[Saved entries]
[Start of section]

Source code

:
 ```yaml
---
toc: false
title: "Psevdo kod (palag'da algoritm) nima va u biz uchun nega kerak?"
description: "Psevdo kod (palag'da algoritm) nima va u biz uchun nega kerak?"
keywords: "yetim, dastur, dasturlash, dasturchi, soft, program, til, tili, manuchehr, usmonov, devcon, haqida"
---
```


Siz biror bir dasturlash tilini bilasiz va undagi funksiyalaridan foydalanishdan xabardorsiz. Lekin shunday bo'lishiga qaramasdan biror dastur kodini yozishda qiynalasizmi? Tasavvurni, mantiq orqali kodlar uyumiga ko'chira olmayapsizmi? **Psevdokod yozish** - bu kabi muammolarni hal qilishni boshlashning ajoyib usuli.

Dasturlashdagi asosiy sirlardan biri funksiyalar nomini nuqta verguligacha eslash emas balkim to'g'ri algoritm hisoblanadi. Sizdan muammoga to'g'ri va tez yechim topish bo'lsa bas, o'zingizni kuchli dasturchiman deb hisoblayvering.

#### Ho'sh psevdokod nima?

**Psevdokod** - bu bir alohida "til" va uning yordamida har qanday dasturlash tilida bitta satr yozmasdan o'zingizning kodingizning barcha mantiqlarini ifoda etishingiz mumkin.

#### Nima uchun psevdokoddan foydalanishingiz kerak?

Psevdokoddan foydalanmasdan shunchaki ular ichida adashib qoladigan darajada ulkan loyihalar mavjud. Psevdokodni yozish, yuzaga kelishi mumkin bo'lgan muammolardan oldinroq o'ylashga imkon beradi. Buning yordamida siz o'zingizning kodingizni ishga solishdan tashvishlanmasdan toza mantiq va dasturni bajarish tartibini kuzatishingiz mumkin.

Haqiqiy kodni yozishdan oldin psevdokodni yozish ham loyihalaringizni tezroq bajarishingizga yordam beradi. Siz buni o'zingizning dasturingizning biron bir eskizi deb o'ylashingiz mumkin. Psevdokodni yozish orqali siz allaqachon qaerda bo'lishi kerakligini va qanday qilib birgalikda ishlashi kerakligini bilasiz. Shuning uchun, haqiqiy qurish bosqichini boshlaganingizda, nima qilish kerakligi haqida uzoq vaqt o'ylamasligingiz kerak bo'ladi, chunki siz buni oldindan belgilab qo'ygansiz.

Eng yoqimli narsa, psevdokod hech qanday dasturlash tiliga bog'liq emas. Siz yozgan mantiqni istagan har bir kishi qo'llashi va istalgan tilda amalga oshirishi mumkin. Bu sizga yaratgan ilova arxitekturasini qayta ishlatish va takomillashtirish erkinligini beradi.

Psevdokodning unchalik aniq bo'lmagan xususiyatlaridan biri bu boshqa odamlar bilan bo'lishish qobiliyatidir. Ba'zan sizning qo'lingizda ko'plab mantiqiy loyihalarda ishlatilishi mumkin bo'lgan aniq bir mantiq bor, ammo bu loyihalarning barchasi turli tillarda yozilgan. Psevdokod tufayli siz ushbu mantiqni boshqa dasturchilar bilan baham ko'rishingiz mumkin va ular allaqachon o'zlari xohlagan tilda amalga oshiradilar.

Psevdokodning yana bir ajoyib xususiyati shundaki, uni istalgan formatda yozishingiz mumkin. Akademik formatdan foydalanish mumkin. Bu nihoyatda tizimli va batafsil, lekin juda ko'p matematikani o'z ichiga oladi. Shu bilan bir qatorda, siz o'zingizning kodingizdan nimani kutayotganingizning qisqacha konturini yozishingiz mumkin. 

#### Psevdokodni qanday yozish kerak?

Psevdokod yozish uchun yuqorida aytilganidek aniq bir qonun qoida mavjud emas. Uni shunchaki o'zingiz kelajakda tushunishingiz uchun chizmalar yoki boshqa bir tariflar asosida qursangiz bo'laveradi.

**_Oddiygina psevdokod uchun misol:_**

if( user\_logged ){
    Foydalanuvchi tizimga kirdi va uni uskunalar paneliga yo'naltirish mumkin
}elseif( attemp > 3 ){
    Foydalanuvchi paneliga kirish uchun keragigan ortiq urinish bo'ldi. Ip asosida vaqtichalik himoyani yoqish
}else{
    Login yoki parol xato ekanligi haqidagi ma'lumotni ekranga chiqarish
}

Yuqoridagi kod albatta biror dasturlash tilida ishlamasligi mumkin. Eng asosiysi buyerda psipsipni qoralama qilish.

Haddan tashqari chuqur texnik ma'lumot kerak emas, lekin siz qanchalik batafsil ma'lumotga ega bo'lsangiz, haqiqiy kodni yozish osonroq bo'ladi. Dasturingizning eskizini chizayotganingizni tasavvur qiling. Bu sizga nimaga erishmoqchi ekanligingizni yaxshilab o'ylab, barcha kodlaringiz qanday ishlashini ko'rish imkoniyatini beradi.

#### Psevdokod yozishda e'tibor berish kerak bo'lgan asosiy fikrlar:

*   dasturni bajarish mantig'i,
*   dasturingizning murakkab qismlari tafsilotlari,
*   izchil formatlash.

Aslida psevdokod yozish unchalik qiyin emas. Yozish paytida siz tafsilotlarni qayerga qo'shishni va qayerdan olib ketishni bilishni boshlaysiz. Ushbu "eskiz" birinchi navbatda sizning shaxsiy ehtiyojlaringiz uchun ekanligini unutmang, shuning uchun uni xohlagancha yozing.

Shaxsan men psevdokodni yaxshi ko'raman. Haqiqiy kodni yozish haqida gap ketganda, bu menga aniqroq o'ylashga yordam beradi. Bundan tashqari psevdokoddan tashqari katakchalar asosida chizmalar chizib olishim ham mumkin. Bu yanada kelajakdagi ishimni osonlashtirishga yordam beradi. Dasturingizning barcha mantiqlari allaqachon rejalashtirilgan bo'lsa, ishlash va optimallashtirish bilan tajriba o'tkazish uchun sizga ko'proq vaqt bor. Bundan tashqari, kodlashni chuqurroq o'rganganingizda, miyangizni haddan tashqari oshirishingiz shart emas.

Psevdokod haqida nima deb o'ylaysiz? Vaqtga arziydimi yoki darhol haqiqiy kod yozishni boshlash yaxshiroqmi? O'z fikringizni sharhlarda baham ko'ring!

[End of section]
[Start of section]

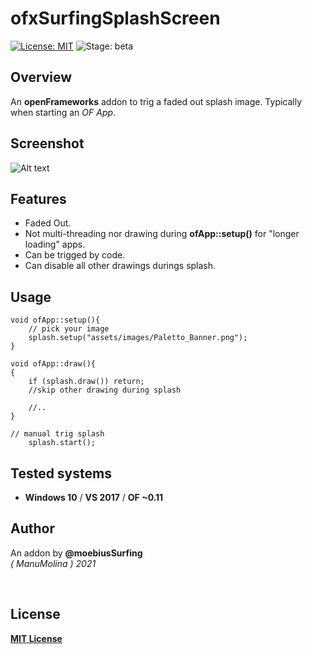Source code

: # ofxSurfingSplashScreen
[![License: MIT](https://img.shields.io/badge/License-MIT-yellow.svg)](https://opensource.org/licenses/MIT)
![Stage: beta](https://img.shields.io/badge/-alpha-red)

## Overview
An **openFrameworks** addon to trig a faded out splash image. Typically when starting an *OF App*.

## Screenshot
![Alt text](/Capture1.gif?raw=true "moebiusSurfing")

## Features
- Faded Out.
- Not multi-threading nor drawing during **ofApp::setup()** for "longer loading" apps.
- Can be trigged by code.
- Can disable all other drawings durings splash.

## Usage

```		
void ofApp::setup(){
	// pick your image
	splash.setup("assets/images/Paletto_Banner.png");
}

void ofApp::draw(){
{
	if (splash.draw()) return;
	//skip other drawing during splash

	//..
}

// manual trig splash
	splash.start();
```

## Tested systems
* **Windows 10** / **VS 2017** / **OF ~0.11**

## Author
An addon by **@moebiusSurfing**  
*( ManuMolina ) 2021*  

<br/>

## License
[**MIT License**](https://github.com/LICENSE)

[End of section]

* [EXERCISE DIRECTIONS]: Your answer should consist only of the lines above between the line holding "- Faded Out." and the line holding "[**MIT License**](https://github.com/LICENSE)", inclusive, each transcribed exactly.

* [FINISHED TASK]:
- Faded Out.
- Not multi-threading nor drawing during **ofApp::setup()** for "longer loading" apps.
- Can be trigged by code.
- Can disable all other drawings durings splash.

## Usage

```		
void ofApp::setup(){
	// pick your image
	splash.setup("assets/images/Paletto_Banner.png");
}

void ofApp::draw(){
{
	if (splash.draw()) return;
	//skip other drawing during splash

	//..
}

// manual trig splash
	splash.start();
```

## Tested systems
* **Windows 10** / **VS 2017** / **OF ~0.11**

## Author
An addon by **@moebiusSurfing**  
*( ManuMolina ) 2021*  

<br/>

## License
[**MIT License**](https://github.com/LICENSE)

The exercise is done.